▶ _How to complete this task_
Your job is to report every line of the entries that has "content".

▶ _Dataset_
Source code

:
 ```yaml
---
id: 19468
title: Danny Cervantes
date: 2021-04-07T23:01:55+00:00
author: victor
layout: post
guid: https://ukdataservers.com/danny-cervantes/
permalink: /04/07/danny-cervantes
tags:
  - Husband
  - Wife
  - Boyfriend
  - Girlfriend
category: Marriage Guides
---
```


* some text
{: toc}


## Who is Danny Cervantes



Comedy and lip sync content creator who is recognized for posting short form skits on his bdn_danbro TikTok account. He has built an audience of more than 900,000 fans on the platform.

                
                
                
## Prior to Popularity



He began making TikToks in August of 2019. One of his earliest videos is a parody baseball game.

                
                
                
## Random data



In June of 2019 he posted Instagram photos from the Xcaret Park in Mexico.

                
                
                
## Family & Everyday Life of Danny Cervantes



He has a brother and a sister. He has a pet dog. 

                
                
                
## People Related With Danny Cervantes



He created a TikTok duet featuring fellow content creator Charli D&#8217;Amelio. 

---

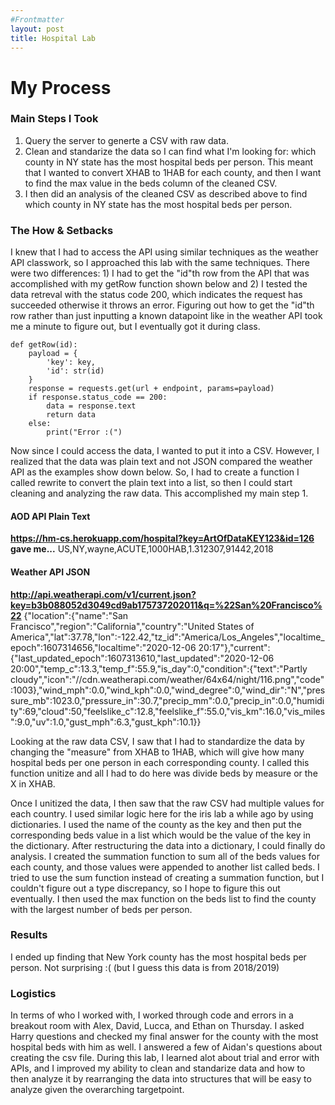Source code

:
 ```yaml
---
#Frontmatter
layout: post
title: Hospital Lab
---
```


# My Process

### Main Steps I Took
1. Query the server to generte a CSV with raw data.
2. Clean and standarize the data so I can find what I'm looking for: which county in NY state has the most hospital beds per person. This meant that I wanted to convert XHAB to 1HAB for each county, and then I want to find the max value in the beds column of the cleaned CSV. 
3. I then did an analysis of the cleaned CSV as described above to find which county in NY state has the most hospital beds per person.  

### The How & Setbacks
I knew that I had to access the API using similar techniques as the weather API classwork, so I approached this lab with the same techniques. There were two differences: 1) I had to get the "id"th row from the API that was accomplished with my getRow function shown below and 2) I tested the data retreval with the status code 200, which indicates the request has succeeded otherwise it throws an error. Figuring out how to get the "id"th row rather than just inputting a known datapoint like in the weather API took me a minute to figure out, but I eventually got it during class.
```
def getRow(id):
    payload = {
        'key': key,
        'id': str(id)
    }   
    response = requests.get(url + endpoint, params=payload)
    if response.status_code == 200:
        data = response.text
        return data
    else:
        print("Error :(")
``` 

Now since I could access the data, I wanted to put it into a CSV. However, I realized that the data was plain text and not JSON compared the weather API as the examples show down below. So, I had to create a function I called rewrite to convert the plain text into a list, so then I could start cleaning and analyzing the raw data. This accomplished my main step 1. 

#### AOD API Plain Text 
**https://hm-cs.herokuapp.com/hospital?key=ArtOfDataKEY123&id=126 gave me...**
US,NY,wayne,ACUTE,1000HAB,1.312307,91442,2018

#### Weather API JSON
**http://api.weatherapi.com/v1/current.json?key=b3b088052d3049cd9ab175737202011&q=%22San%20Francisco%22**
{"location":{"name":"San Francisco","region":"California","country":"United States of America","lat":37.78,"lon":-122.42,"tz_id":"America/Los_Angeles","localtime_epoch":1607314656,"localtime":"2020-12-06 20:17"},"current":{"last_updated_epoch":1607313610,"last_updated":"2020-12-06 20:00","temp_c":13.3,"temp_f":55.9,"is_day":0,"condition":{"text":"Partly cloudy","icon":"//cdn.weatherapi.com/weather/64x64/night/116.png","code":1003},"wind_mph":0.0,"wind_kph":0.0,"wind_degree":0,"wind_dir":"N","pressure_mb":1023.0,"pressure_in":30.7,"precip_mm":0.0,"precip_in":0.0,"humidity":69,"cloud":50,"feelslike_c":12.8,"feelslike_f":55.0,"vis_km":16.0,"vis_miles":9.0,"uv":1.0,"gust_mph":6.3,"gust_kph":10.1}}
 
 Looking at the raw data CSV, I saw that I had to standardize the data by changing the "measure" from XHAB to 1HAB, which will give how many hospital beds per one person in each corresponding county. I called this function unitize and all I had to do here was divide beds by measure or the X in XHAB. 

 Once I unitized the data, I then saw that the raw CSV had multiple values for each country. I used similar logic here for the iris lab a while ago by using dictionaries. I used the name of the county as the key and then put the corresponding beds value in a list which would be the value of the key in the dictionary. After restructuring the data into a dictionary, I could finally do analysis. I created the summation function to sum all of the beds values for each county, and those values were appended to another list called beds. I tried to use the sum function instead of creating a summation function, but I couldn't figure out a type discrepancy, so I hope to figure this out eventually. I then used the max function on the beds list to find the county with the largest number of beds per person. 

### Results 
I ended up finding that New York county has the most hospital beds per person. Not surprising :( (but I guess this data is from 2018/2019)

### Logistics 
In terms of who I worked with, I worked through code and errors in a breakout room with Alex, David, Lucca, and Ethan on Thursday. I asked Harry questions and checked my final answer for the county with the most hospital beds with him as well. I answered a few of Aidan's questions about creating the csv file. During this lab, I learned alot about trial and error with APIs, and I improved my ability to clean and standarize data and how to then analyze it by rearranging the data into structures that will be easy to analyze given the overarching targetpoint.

▶ _Exercise output_
Comedy and lip sync content creator who is recognized for posting short form skits on his bdn_danbro TikTok account. He has built an audience of more than 900,000 fans on the platform.
He created a TikTok duet featuring fellow content creator Charli D&#8217;Amelio. 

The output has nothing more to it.